Attorney General approves of Greenetrack operation

Published 12:00 am Thursday, December 2, 2004

After months of research Alabama State Attorney General Troy King was finally ready to reveal his findings concerning illegal gambling in Alabama Wednesday morning. After receiving several complaints from individuals and groups King and his staff began a review of gambling facilities beginning on July 2. During the review, King toured several facilities across the state and on Wednesday he was ready to make his findings known.

The announcement was especially important for Greenetrack, whose electronic bingo machines had come under question. The news was mostly good for the local facility as Greenetrack was found to be operating under the law. King found that most of Greenetrack’s machines did indeed operate under Amendment 743 relating to Greene County and stating games that are depicted on a video console can still be bingo-albeit a technologically advanced form of bingo-but bingo nonetheless.

The Attorney General, who personally visited the gambling halls at the Greene county dog track, said some machines were not completely legal because they are not based on a traditional bingo grid that is five squares wide and five squares tall.

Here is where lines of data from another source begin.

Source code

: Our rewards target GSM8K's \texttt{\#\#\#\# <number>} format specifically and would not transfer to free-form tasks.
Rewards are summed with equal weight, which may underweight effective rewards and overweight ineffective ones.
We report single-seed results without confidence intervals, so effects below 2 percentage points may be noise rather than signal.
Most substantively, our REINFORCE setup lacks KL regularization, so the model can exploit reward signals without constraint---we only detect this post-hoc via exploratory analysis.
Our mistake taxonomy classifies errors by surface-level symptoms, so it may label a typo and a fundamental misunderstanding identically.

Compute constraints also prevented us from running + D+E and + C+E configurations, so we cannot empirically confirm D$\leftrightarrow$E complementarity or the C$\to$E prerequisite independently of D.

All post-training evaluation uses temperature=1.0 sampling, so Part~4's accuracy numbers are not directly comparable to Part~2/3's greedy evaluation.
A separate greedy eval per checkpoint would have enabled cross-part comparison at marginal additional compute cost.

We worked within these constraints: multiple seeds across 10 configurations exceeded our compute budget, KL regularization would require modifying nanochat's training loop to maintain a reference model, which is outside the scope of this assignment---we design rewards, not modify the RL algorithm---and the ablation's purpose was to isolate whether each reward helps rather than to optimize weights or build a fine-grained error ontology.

King said the track would have a reasonable amount of time to replace or reprogram the machines to comply with his definition of what is allowed in Alabama.

King said while most machines were within the law, but he would continue to monitor the situation closely.

Before revealing his findings King let it be known he did not approve of gaming of any sort and did not believe it was the answer to funding issues.

Kings opening remarks drew praise from Christian Coalition of Alabama President John Giles.

Greenetrack released a statement Wednesday afternoon saying they were pleased with the overall findings by the Attorney General. The statement read:

King said his announcement was just a small piece to the puzzle. He said as long as there is illegal gambling in Alabama he would continue to search for a solution. King said the Attorney General’s office planned to work closely with local, state and federal authorities to ensure that in the future, the machines being played in these facilities are of the type commonly known as bingo and no other.

The key argument against electronic bingo machines has been that they were not bingo at all. However, the language in state laws has been worded very carefully to see that bingo machines do indeed follow the rules.